(TASK STATEMENT):
Print, from the listing below, the lines starting at the line containing "ID & Obrigação observada \\" and ending at the line containing "MAT-E2E-008 & Acesso", exactly as they stand, and print nothing else.

(EXERCISE INPUT):
★ ★ ★ ★ ★ ★ ★

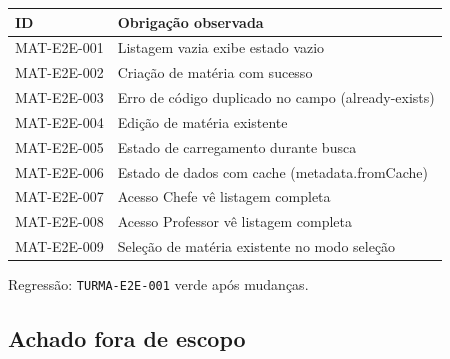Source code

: \small
\begin{longtable}{@{}p{}p{}@{}}
\toprule
ID & Obrigação observada \\
\midrule
\endhead
MAT-E2E-001 & Listagem vazia exibe estado vazio \\
MAT-E2E-002 & Criação de matéria com sucesso \\
MAT-E2E-003 & Erro de código duplicado no campo (already-exists) \\
MAT-E2E-004 & Edição de matéria existente \\
MAT-E2E-005 & Estado de carregamento durante busca \\
MAT-E2E-006 & Estado de dados com cache (metadata.fromCache) \\
MAT-E2E-007 & Acesso Chefe vê listagem completa \\
MAT-E2E-008 & Acesso Professor vê listagem completa \\
MAT-E2E-009 & Seleção de matéria existente no modo seleção \\
\bottomrule
\end{longtable}
\normalsize

Regressão: \texttt{TURMA-E2E-001} verde após mudanças.

\subsection{Achado fora de escopo}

★ ★ ★ ★ ★ ★ ★

(ANSWER FOR THE TASK):
ID & Obrigação observada \\
\midrule
\endhead
MAT-E2E-001 & Listagem vazia exibe estado vazio \\
MAT-E2E-002 & Criação de matéria com sucesso \\
MAT-E2E-003 & Erro de código duplicado no campo (already-exists) \\
MAT-E2E-004 & Edição de matéria existente \\
MAT-E2E-005 & Estado de carregamento durante busca \\
MAT-E2E-006 & Estado de dados com cache (metadata.fromCache) \\
MAT-E2E-007 & Acesso Chefe vê listagem completa \\
MAT-E2E-008 & Acesso Professor vê listagem completa \\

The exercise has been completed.